Pictures paired with source code

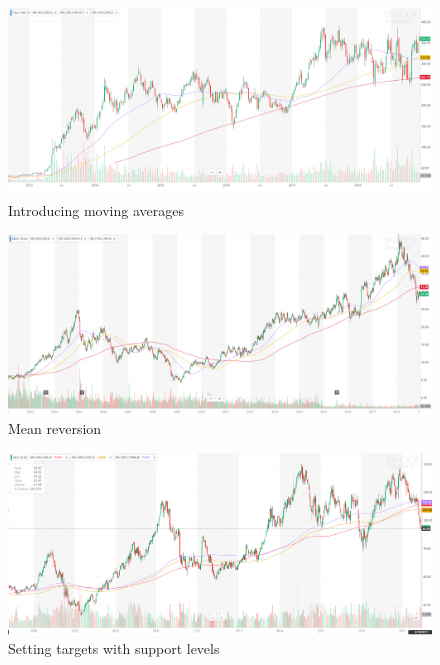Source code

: \documentclass{article}
\begin{document}
\vspace{10pt}

\begin{figure}[!htb]
    \centering
    \includegraphics[width=\textwidth]{imgs/72.png}
    \caption{Introducing moving averages}
\end{figure}

\vspace{10pt}

\begin{figure}[!htb]
    \centering
    \includegraphics[width=\textwidth]{imgs/73.png}
    \caption{Mean reversion}
\end{figure}

\vspace{10pt}

\begin{figure}[!htb]
    \centering
    \includegraphics[width=\textwidth]{imgs/74.png}
    \caption{Setting targets with support levels}
\end{figure}
\end{document}
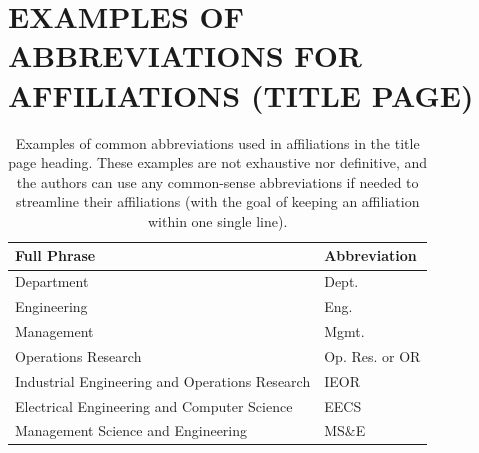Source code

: \documentclass{wscpaperproc}
\theoremstyle{wsc}
\begin{document}
\newpage

\section*{EXAMPLES OF ABBREVIATIONS FOR AFFILIATIONS (TITLE PAGE)}
\begin{table}[htb]
\centering
\caption{Examples of common abbreviations used in affiliations in the title page heading. These examples are not exhaustive nor definitive, and the authors can use any common-sense abbreviations if needed to streamline their affiliations (with the goal of keeping an affiliation within one single line).}\label{table:abbreviation}
\begin{tabular}{|l|l|}
\hline
\textbf{Full Phrase} & \textbf{Abbreviation}\\ \hline
Department & Dept. \\ \hline
Engineering & Eng. \\ \hline
Management & Mgmt. \\ \hline
Operations Research & Op. Res. or OR \\ \hline
Industrial Engineering and Operations Research & IEOR \\ \hline
Electrical Engineering and Computer Science & EECS \\ \hline
Management Science and Engineering & MS$\&$E \\ \hline
\end{tabular}
\end{table}
\end{document}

## REQUIRED ACTION
Reproduce the data above in full, exactly, with the images removed.

## REPLY
Source code

: \documentclass{article}
\begin{document}
\vspace{10pt}

\begin{figure}[!htb]
    \centering
    \includegraphics[width=\textwidth]{imgs/72.png}
    \caption{Introducing moving averages}
\end{figure}

\vspace{10pt}

\begin{figure}[!htb]
    \centering
    \includegraphics[width=\textwidth]{imgs/73.png}
    \caption{Mean reversion}
\end{figure}

\vspace{10pt}

\begin{figure}[!htb]
    \centering
    \includegraphics[width=\textwidth]{imgs/74.png}
    \caption{Setting targets with support levels}
\end{figure}
\end{document}
Source code

: \documentclass{wscpaperproc}
\theoremstyle{wsc}
\begin{document}
\newpage

\section*{EXAMPLES OF ABBREVIATIONS FOR AFFILIATIONS (TITLE PAGE)}
\begin{table}[htb]
\centering
\caption{Examples of common abbreviations used in affiliations in the title page heading. These examples are not exhaustive nor definitive, and the authors can use any common-sense abbreviations if needed to streamline their affiliations (with the goal of keeping an affiliation within one single line).}\label{table:abbreviation}
\begin{tabular}{|l|l|}
\hline
\textbf{Full Phrase} & \textbf{Abbreviation}\\ \hline
Department & Dept. \\ \hline
Engineering & Eng. \\ \hline
Management & Mgmt. \\ \hline
Operations Research & Op. Res. or OR \\ \hline
Industrial Engineering and Operations Research & IEOR \\ \hline
Electrical Engineering and Computer Science & EECS \\ \hline
Management Science and Engineering & MS$\&$E \\ \hline
\end{tabular}
\end{table}
\end{document}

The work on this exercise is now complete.